Frannie’s ruminations take us into flashbacks about her life and her mother. Randolph appropriately does the voice of Agnes Potts with a similar but distinct shrillness that suggests how the daughter got the way she is. Flashback vignettes recall mother and daughter’s trip on the Palm Springs tram, singing together, the rueful day that Frannie had to put Mother in a nursing home. In between, Frannie gazes out the window at aerial views of the U.S., and enjoys fantasies about the pilot, whose voice we hear on the PA system.

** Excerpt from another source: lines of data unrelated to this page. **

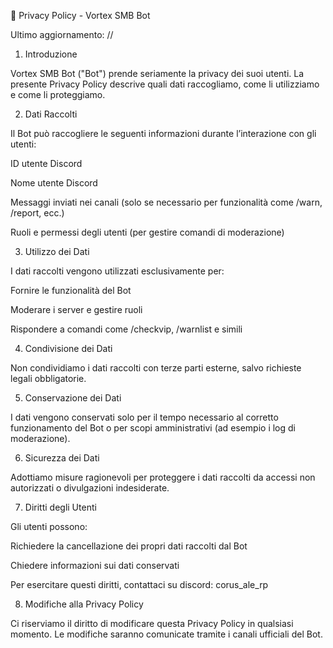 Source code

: 📄 Privacy Policy - Vortex SMB Bot

Ultimo aggiornamento: //

1. Introduzione

Vortex SMB Bot ("Bot") prende seriamente la privacy dei suoi utenti. La presente Privacy Policy descrive quali dati raccogliamo, come li utilizziamo e come li proteggiamo.

2. Dati Raccolti

Il Bot può raccogliere le seguenti informazioni durante l’interazione con gli utenti:

ID utente Discord

Nome utente Discord

Messaggi inviati nei canali (solo se necessario per funzionalità come /warn, /report, ecc.)

Ruoli e permessi degli utenti (per gestire comandi di moderazione)

3. Utilizzo dei Dati

I dati raccolti vengono utilizzati esclusivamente per:

Fornire le funzionalità del Bot

Moderare i server e gestire ruoli

Rispondere a comandi come /checkvip, /warnlist e simili

4. Condivisione dei Dati

Non condividiamo i dati raccolti con terze parti esterne, salvo richieste legali obbligatorie.

5. Conservazione dei Dati

I dati vengono conservati solo per il tempo necessario al corretto funzionamento del Bot o per scopi amministrativi (ad esempio i log di moderazione).

6. Sicurezza dei Dati

Adottiamo misure ragionevoli per proteggere i dati raccolti da accessi non autorizzati o divulgazioni indesiderate.

7. Diritti degli Utenti

Gli utenti possono:

Richiedere la cancellazione dei propri dati raccolti dal Bot

Chiedere informazioni sui dati conservati

Per esercitare questi diritti, contattaci su discord: corus_ale_rp

8. Modifiche alla Privacy Policy

Ci riserviamo il diritto di modificare questa Privacy Policy in qualsiasi momento. Le modifiche saranno comunicate tramite i canali ufficiali del Bot.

The seriousness of the theme of bereavement is never far from the audience’s consciousness. In that light, Frannie’s often silly behavior and lapses into foul language and sensuality might seem really low. But audiences find themselves laughing at this show, no matter how much a tiny voice inside might be telling them it’s not appropriate. Randolph is aware of how thin the line is between comedy and tragedy.
Randolph is especially gifted at “facial gestures to sound,” a gift she also ascribes to Frannie. Her long thin face turns to rubber as she goes through all sorts of grimaces and expressions. She may be one of the rare souls who can perform a comedy pratfall with just her face.
In real life, Randolph is not only a performer and writer, but does performance-as-healing workshops. “Loveland” was her own self-healing project, conceived as a result of numerous cross-country air flights to see her parents during the last year of her father’s life. In conjunction with “Loveland,” which she is currently performing every weekend in Berkeley as well as on Thursday evenings in Santa Monica, Randolph will be doing a series of workshops on life and loss, to be held in Santa Monica, San Francisco, Esalen, and Hawaii.
For some older adults whose parents are nearing the end of their lives, “Loveland,” might strike a sensitive nerve. The play builds to a pratfall payoff that is very dark comedy indeed. But for the open-minded, the play is an entertaining chance to release the tension from taboos. And kudos also to Randolph for portraying her heroine’s sexuality without moralizing or punishment.